The Noisy Channel


CIKM 2011 Industry Event: Ilya Segalovich on Improving Search Quality at Yandex

November 27th, 2011 · No Comments · General

This post is last in a series summarizing the presentations at the CIKM 2011 Industry Event, which I chaired with former Endeca colleague Tony Russell-Rose.

The final talk of the CIKM 2011 Industry Event was a talk from Yandex co-founder and CTO Ilya Segalovich on “Improving Search Quality at Yandex: Current Challenges and Solutions“.

Yandex is the world’s #5 search engine. It dominates the Russian search market, where it has over 64% market share. Ilya focused on three challenges facing Yandex: result diversification, recency-specific ranking, and cross-lingual search.

For result diversification, Ilya focused on queries containing entities without any addition indicators of intent. He asserted that entities offer a strong but incomplete signal of query intent, and in particular that entities often call for suggested query reformulations. The first step in processing such a query is entity categorization. Ilya said that Yandex achieved almost 90% precision using machine learning, and over 95% precision by incorporating manually tuned heuristics. The second step is enumerating possible search intents for the identified category in order to optimize for intent-aware expected reciprocal rank. By diversifying entity queries, Yandex reduced abandonment on popular queries, increased click-through rates, and was able to highlight possible intents in result snippets.

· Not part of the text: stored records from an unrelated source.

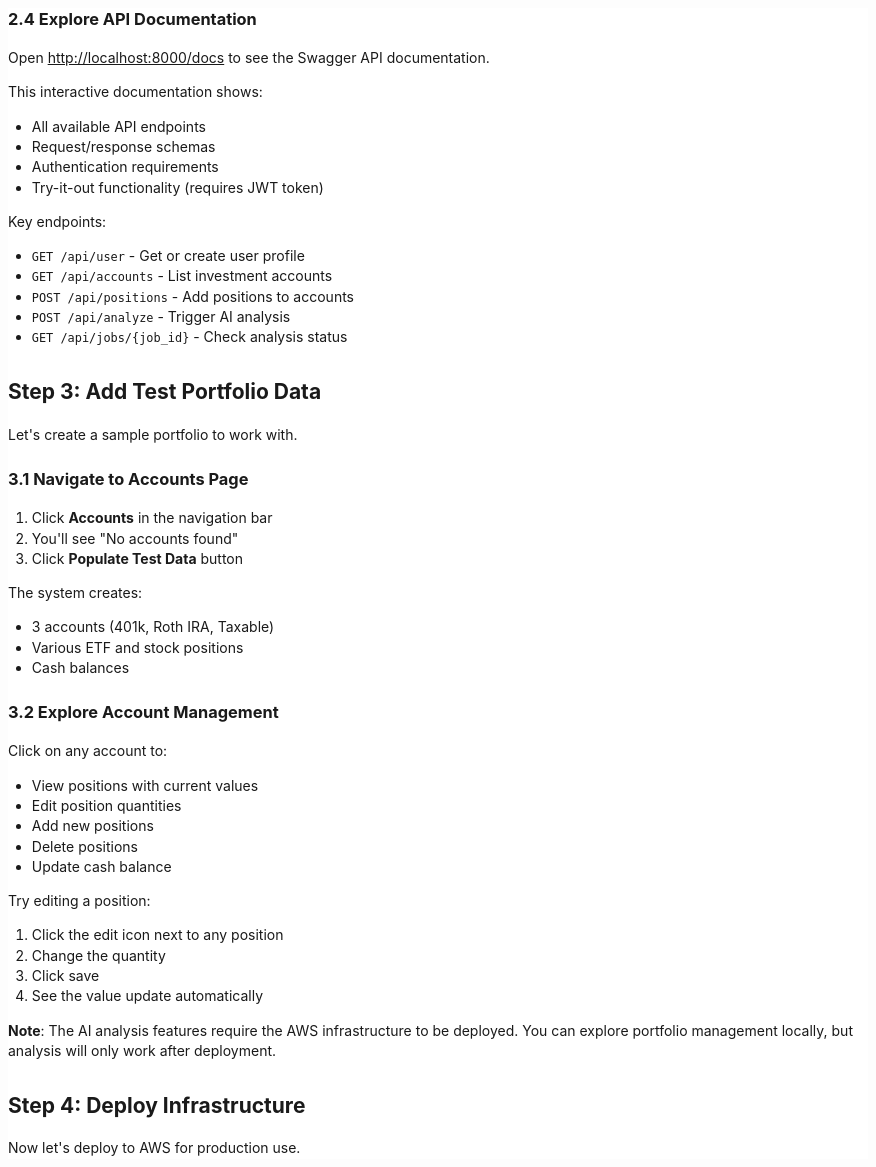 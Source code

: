 ### 2.4 Explore API Documentation

Open [http://localhost:8000/docs](http://localhost:8000/docs) to see the Swagger API documentation.

This interactive documentation shows:
- All available API endpoints
- Request/response schemas
- Authentication requirements
- Try-it-out functionality (requires JWT token)

Key endpoints:
- `GET /api/user` - Get or create user profile
- `GET /api/accounts` - List investment accounts
- `POST /api/positions` - Add positions to accounts
- `POST /api/analyze` - Trigger AI analysis
- `GET /api/jobs/{job_id}` - Check analysis status

## Step 3: Add Test Portfolio Data

Let's create a sample portfolio to work with.

### 3.1 Navigate to Accounts Page

1. Click **Accounts** in the navigation bar
2. You'll see "No accounts found"
3. Click **Populate Test Data** button

The system creates:
- 3 accounts (401k, Roth IRA, Taxable)
- Various ETF and stock positions
- Cash balances

### 3.2 Explore Account Management

Click on any account to:
- View positions with current values
- Edit position quantities
- Add new positions
- Delete positions
- Update cash balance

Try editing a position:
1. Click the edit icon next to any position
2. Change the quantity
3. Click save
4. See the value update automatically

**Note**: The AI analysis features require the AWS infrastructure to be deployed. You can explore portfolio management locally, but analysis will only work after deployment.

## Step 4: Deploy Infrastructure

Now let's deploy to AWS for production use.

Ilya then talked about the problem of balancing recency and relevance in handling queries about current events. He sees recency ranking as a diversification problem, since a desire for recent content is a kind of query intent. A challenge is managing recency-specific ranking is to predict the recency sensitivity of the user for a given query. Yandex considers factors such as the fraction of results found that are at most 3 days old, the number of news results, spikes in the query stream, lexical cues (e.g., searches for “explosion” or “fire”), and Twitter trending topics. He also referred to a WWW 2006 paper he co-authored on extracting news-related queries from web query logs. The results of these efforts led to measurable improvements in click-based metrics of user happiness.

Ilya talked about a variety of efforts to support cross-lingual search. Russian users enter a significant fraction (about 15%) of non-Russian queries, but many still prefer Russian-language results. For example, a search for a company name return that company’s Russian-language home page if one is available. Yandex implements language personalization by learning a user’s language knowledge and using it as a factor in relevance computation. Yandex also uses machine translation to serve results for Russian-language queries when there are no relevant Russian-language results.

Ilya concluded by pitching the efforts that Yandex is making to participate in and support the broader information retrieval community, including running (and releasing data for) a relevance prediction challenge. It’s great to see a reminder that there is more to web search than Google vs. Bing, and refreshing to see how much Yandex shares its methodology and results with the IR community.